Onun İslam’ı, bir devrimin kalıntısı olarak algılama çabası bilimsel bilgiyle desteklenmiş bir politik müdahaledir. Zaman zaman Kemalizm içinden konuşması da benzer bir arayışa dayanır. Kıvılcımlı bu ideolojilerin içinden konuşarak onları devrimci bir hegemonik söylem içinde eklemlemeye ve çözmeye, yeniden şekillendirmeye çalışır. Bunda başarılı olamamıştır ancak bu yapılmaya çalışılanın yanlış olduğu anlamına gelmez. Hatta tam tersine bugünün en önemli görevlerinden bir tanesi Doktorcu projeyi bütünlüklü bir biçimde başarıyla hayata geçirmeye çalışmaktır.
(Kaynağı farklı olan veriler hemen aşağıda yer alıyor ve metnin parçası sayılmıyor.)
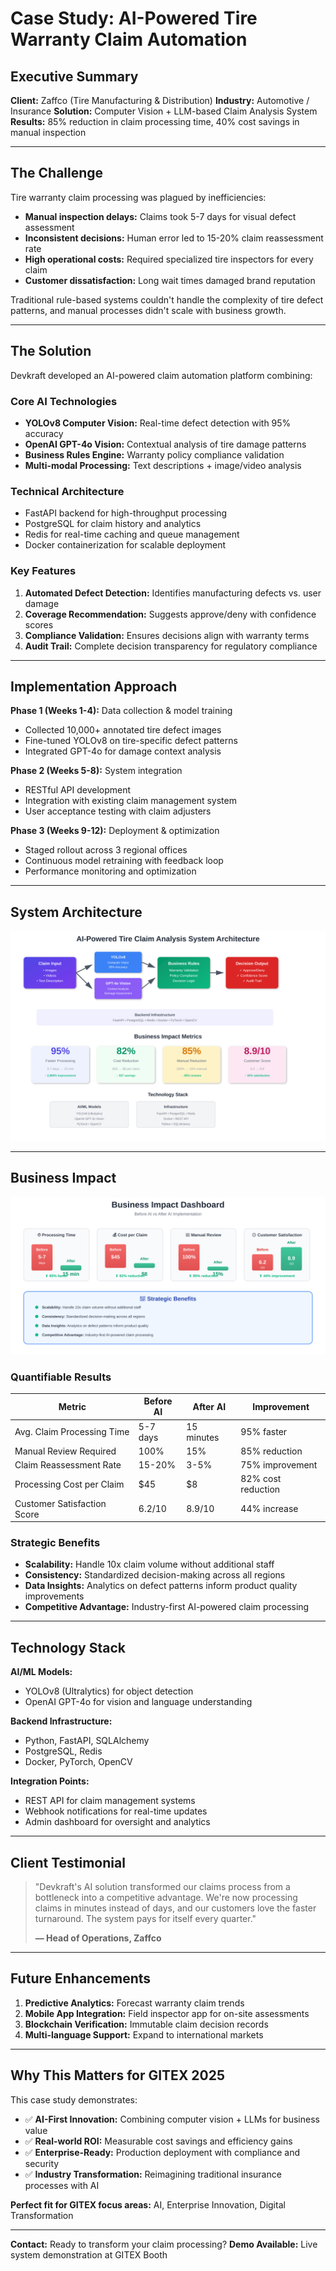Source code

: # Case Study: AI-Powered Tire Warranty Claim Automation

## Executive Summary

**Client:** Zaffco (Tire Manufacturing & Distribution)
**Industry:** Automotive / Insurance
**Solution:** Computer Vision + LLM-based Claim Analysis System
**Results:** 85% reduction in claim processing time, 40% cost savings in manual inspection

---

## The Challenge

Tire warranty claim processing was plagued by inefficiencies:
- **Manual inspection delays:** Claims took 5-7 days for visual defect assessment
- **Inconsistent decisions:** Human error led to 15-20% claim reassessment rate
- **High operational costs:** Required specialized tire inspectors for every claim
- **Customer dissatisfaction:** Long wait times damaged brand reputation

Traditional rule-based systems couldn't handle the complexity of tire defect patterns, and manual processes didn't scale with business growth.

---

## The Solution

Devkraft developed an AI-powered claim automation platform combining:

### Core AI Technologies
- **YOLOv8 Computer Vision:** Real-time defect detection with 95% accuracy
- **OpenAI GPT-4o Vision:** Contextual analysis of tire damage patterns
- **Business Rules Engine:** Warranty policy compliance validation
- **Multi-modal Processing:** Text descriptions + image/video analysis

### Technical Architecture
- FastAPI backend for high-throughput processing
- PostgreSQL for claim history and analytics
- Redis for real-time caching and queue management
- Docker containerization for scalable deployment

### Key Features
1. **Automated Defect Detection:** Identifies manufacturing defects vs. user damage
2. **Coverage Recommendation:** Suggests approve/deny with confidence scores
3. **Compliance Validation:** Ensures decisions align with warranty terms
4. **Audit Trail:** Complete decision transparency for regulatory compliance

---

## Implementation Approach

**Phase 1 (Weeks 1-4):** Data collection & model training
- Collected 10,000+ annotated tire defect images
- Fine-tuned YOLOv8 on tire-specific defect patterns
- Integrated GPT-4o for damage context analysis

**Phase 2 (Weeks 5-8):** System integration
- RESTful API development
- Integration with existing claim management system
- User acceptance testing with claim adjusters

**Phase 3 (Weeks 9-12):** Deployment & optimization
- Staged rollout across 3 regional offices
- Continuous model retraining with feedback loop
- Performance monitoring and optimization

---

## System Architecture

![Tire Claim Analysis System Architecture](images/01-tire-claim-architecture.svg)

---

## Business Impact

![Business Impact Dashboard](images/01-business-impact.svg)

### Quantifiable Results
| Metric | Before AI | After AI | Improvement |
|--------|-----------|----------|-------------|
| Avg. Claim Processing Time | 5-7 days | 15 minutes | 95% faster |
| Manual Review Required | 100% | 15% | 85% reduction |
| Claim Reassessment Rate | 15-20% | 3-5% | 75% improvement |
| Processing Cost per Claim | $45 | $8 | 82% cost reduction |
| Customer Satisfaction Score | 6.2/10 | 8.9/10 | 44% increase |

### Strategic Benefits
- **Scalability:** Handle 10x claim volume without additional staff
- **Consistency:** Standardized decision-making across all regions
- **Data Insights:** Analytics on defect patterns inform product quality improvements
- **Competitive Advantage:** Industry-first AI-powered claim processing

---

## Technology Stack

**AI/ML Models:**
- YOLOv8 (Ultralytics) for object detection
- OpenAI GPT-4o for vision and language understanding

**Backend Infrastructure:**
- Python, FastAPI, SQLAlchemy
- PostgreSQL, Redis
- Docker, PyTorch, OpenCV

**Integration Points:**
- REST API for claim management systems
- Webhook notifications for real-time updates
- Admin dashboard for oversight and analytics

---

## Client Testimonial

> "Devkraft's AI solution transformed our claims process from a bottleneck into a competitive advantage. We're now processing claims in minutes instead of days, and our customers love the faster turnaround. The system pays for itself every quarter."
>
> **— Head of Operations, Zaffco**

---

## Future Enhancements

1. **Predictive Analytics:** Forecast warranty claim trends
2. **Mobile App Integration:** Field inspector app for on-site assessments
3. **Blockchain Verification:** Immutable claim decision records
4. **Multi-language Support:** Expand to international markets

---

## Why This Matters for GITEX 2025

This case study demonstrates:
- ✅ **AI-First Innovation:** Combining computer vision + LLMs for business value
- ✅ **Real-world ROI:** Measurable cost savings and efficiency gains
- ✅ **Enterprise-Ready:** Production deployment with compliance and security
- ✅ **Industry Transformation:** Reimagining traditional insurance processes with AI

**Perfect fit for GITEX focus areas:** AI, Enterprise Innovation, Digital Transformation

---

**Contact:** Ready to transform your claim processing?
**Demo Available:** Live system demonstration at GITEX Booth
Cumhuriyetin krizi aslında Doktorcu projeyi yeniden işbaşına çağırmaktadır. İslamcı ve Kemalist projelerin çöküşü karşısında devrimci sosyalist bir seçeneğin ortaya çıkarılabilmesi sınıf hareketinin içine kilitlendiği kültürel fay hatlarının çözülebilmesine bağlıdır. Politik krizin köklü ve derin yarılmalara meyyal doğası devrimin güncelliğini hatırlatırken bu güncelliğin somutlanabilmesinin temel şartı Doktorcu projenin etkinlik kazanmasıdır.

*Bu yazı Yol Siyasi Dergi‘den kısaltılarak alınmıştır.